First, Lawrence contends that the district court erred by finding that his guilty plea was entered knowingly, intelligently, and voluntarily because he was not competent, his mental condition made him susceptible to coercion, and defense counsel failed to address the reservations he expressed about his guilty plea at sentencing. “[W]e will presume that the lower court correctly assessed the validity of the plea, and we will not reverse the lower court's determination absent a clear showing of an abuse of discretion.” Bryant v. State, 102 Nev. 268, 272, 721 P.2d 364, 368 (1986). The district court conducted an evidentiary hearing and found that Lawrence was competent and was not coerced into entering the guilty plea, the plea was properly entered, and the district court addressed the mental health concerns Lawrence raised during sentencing and did not find him incompetent.
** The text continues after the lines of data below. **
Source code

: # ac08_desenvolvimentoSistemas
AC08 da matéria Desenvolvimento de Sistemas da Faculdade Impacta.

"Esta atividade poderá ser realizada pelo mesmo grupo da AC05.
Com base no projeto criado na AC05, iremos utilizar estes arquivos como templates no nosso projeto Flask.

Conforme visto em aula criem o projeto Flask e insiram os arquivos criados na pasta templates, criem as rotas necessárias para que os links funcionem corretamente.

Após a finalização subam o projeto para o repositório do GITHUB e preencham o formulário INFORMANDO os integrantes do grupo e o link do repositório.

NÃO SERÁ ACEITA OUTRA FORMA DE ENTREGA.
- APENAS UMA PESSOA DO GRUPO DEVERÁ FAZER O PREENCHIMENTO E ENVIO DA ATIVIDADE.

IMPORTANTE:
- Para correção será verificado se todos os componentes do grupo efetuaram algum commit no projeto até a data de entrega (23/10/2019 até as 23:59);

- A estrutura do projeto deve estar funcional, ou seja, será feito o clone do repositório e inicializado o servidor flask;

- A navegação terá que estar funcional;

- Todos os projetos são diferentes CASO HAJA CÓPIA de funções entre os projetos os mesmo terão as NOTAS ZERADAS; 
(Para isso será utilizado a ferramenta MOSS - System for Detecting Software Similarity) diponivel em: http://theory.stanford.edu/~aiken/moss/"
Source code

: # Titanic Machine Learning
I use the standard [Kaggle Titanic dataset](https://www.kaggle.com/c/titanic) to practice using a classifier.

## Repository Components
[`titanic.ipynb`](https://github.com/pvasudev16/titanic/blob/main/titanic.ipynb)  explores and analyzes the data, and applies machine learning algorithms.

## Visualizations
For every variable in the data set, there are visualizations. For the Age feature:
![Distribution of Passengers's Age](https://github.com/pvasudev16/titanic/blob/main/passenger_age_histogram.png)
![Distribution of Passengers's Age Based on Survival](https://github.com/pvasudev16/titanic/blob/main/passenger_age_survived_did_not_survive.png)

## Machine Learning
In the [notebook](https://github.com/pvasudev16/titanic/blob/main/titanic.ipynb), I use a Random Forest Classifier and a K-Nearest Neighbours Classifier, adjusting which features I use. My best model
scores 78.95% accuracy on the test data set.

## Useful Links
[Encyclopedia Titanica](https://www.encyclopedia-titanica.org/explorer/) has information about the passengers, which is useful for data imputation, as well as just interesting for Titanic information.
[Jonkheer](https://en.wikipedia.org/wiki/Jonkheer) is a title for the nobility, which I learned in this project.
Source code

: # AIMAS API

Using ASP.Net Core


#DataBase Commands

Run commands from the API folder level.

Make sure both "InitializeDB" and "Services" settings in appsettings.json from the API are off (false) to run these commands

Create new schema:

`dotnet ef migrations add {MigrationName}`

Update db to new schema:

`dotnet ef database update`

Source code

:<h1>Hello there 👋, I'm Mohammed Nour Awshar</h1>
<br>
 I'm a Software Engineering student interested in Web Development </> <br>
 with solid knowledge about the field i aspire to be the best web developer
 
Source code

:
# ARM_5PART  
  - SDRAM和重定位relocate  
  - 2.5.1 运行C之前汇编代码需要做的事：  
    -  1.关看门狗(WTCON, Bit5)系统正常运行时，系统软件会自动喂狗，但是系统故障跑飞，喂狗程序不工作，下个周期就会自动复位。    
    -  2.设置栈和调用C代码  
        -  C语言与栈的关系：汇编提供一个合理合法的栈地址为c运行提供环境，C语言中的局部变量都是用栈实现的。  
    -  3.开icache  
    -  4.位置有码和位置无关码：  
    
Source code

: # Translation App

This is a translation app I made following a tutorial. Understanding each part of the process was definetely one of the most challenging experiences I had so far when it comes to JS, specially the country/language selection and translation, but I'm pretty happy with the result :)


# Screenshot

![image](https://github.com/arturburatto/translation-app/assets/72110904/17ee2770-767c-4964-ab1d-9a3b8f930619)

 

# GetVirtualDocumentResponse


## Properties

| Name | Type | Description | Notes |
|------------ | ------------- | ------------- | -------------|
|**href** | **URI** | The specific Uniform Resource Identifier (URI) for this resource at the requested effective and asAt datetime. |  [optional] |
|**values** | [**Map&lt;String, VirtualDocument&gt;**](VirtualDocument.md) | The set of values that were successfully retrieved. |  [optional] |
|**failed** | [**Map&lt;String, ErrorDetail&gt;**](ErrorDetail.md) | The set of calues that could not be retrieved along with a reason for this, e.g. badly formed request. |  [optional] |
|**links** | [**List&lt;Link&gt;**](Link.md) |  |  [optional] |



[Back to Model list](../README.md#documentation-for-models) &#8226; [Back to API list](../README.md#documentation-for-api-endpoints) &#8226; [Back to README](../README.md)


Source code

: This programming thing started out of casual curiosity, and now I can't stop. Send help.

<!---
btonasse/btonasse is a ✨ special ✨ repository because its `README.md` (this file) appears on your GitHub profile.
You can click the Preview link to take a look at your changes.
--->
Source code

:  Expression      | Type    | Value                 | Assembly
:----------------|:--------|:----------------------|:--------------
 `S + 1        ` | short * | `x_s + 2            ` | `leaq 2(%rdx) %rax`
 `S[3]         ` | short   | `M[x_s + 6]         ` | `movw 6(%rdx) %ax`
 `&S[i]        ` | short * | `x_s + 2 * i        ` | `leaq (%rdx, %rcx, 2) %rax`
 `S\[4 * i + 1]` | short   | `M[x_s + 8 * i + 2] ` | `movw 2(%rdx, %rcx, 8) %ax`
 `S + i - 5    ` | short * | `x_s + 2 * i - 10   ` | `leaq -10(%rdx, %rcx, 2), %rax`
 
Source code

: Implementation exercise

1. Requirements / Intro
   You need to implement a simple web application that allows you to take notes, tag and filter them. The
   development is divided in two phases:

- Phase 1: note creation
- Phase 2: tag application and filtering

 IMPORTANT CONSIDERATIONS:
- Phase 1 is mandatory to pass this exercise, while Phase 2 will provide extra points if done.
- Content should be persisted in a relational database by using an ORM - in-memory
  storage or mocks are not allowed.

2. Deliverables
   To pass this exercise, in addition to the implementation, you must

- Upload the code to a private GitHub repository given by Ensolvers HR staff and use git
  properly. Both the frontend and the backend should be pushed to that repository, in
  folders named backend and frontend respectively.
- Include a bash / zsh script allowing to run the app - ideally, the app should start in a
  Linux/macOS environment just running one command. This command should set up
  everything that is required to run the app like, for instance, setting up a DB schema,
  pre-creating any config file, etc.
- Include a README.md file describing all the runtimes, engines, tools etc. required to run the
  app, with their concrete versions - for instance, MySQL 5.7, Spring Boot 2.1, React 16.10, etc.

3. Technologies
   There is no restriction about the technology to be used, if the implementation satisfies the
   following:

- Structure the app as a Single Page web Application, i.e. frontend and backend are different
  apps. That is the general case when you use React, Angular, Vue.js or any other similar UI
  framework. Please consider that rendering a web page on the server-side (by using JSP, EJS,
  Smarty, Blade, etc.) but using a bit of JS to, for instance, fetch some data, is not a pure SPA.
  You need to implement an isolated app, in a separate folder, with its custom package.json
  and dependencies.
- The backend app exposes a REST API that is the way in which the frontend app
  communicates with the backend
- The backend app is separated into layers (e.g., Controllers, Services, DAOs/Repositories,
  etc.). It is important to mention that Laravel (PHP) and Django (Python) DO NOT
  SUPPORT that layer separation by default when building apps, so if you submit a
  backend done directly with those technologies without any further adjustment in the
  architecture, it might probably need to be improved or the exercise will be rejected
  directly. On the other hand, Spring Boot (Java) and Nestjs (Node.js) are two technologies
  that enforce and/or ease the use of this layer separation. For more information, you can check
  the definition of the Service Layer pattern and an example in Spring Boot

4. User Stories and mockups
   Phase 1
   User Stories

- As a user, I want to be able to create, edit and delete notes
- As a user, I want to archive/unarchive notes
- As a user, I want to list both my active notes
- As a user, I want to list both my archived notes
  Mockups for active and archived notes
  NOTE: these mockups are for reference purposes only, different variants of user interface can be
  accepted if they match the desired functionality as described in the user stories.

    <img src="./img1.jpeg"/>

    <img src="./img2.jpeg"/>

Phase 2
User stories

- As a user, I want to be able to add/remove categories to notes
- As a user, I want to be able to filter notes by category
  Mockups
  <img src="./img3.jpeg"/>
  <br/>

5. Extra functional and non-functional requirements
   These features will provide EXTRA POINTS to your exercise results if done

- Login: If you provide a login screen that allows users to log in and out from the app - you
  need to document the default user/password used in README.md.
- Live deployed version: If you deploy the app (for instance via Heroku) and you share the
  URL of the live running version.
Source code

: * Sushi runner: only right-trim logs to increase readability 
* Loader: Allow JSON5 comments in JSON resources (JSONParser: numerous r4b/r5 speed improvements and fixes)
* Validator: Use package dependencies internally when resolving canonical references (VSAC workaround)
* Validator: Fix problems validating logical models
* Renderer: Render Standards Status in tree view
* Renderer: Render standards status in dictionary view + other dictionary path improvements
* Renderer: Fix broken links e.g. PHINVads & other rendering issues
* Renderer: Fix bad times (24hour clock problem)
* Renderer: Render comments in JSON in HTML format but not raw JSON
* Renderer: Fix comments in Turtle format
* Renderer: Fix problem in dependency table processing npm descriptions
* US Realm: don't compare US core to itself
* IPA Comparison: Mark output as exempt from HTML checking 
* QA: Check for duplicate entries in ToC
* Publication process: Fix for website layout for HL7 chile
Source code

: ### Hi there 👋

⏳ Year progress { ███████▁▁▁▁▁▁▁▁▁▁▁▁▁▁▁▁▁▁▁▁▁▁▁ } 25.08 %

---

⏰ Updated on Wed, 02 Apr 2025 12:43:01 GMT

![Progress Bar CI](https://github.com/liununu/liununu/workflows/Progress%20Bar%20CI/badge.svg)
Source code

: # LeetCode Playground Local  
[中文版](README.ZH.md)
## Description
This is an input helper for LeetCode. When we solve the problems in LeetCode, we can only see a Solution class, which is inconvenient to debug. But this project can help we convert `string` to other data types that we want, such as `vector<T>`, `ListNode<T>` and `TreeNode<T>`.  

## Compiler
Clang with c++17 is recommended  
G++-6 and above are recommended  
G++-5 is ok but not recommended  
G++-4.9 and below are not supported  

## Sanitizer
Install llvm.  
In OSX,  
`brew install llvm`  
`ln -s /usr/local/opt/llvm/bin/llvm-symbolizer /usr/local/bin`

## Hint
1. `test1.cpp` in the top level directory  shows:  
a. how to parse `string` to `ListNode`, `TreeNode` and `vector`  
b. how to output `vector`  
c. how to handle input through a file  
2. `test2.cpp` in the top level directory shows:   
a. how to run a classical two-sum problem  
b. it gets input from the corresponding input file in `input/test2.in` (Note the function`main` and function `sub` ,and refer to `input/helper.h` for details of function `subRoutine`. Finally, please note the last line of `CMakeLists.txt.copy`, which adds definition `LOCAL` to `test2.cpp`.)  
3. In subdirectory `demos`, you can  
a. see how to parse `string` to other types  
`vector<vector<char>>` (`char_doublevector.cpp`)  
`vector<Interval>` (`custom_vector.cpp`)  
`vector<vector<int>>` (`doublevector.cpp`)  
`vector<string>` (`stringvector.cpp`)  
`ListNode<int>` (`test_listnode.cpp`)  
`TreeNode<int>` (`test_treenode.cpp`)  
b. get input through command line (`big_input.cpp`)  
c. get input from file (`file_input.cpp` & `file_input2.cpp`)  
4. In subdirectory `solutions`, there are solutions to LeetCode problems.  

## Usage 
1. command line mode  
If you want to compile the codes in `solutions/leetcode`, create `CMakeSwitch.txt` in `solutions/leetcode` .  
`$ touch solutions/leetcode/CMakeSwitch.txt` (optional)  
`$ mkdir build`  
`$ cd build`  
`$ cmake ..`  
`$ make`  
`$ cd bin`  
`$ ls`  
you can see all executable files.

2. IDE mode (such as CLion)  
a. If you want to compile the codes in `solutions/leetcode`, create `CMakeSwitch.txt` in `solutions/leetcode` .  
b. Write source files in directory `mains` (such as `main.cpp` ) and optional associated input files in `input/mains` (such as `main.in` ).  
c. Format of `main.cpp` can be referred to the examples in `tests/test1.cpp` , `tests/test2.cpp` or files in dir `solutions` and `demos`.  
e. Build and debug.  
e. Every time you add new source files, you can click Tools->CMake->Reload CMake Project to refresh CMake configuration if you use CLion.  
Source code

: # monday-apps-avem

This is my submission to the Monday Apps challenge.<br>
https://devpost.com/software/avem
The record supports the district court's findings and repels Lawrence's contention that his guilty plea was entered unknowingly, unintelligently, and involuntarily.
Second, Lawrence contends that the district court erred by finding that he received effective assistance of counsel despite evidence that defense counsel did not investigate his mental illness to determine whether it provided a defense to the specific intent crimes of first-degree kidnapping and attempted murder. When reviewing the district court's resolution of an ineffective-assistance claim, we give deference to the court's factual findings if supported by substantial evidence and not clearly erroneous but review the court's application of the law to those facts de novo. Lader v. Warden, 121 Nev. 682, 686, 120 P.3d 1164, 1166 (2005). The district court conducted an evidentiary hearing and found that defense counsel investigated Lawrence's past mental illness, considered an insanity defense, and concluded that Lawrence's illness did not meet the necessary criteria for a successful insanity defense. The district court determined that Lawrence failed to demonstrate that defense counsel's representation fell below an objective standard of reasonableness and there was a reasonable probability that the result of the proceeding would have been more favorable if counsel had proceeded differently. See Strickland v. Washington, 466 U.S. 668, 687 (1984) (establishing two-part test for ineffective assistance of counsel); Kirksey v. State, 112 Nev. 980, 987–88, 923 P.2d 1102, 1107 (1996) (applying Strickland when judgment arises from a guilty plea); see also Means v. State, 120 Nev. 1001, 1012, 103 P.3d 25, 33 (2004) (petitioner bears the burden of proving ineffective assistance). The district court's factual findings are supported by substantial evidence and are not clearly wrong. And Lawrence has not demonstrated that the district court erred as a matter of law.
Third, Lawrence contends that the district court erred by failing to make specific findings and accept argument at the evidentiary hearing on his claim that he was “deprived access to resources to prepare a defense to his case.” In his petition, Lawrence claimed that defense counsel was ineffective for failing to provide him with the resources necessary to present an insanity defense. However, Lawrence failed to demonstrate “a reasonable probability that, but for counsel's errors, he would not have pleaded guilty and would have insisted on going to trial.” Hill v. Lockhart, 474 U.S. 52, 59 (1985). Accordingly, we conclude that the district court did not err by denying this claim.
Having considered Lawrence's contentions and concluded that they are without merit, we
ORDER the judgment of the district court AFFIRMED.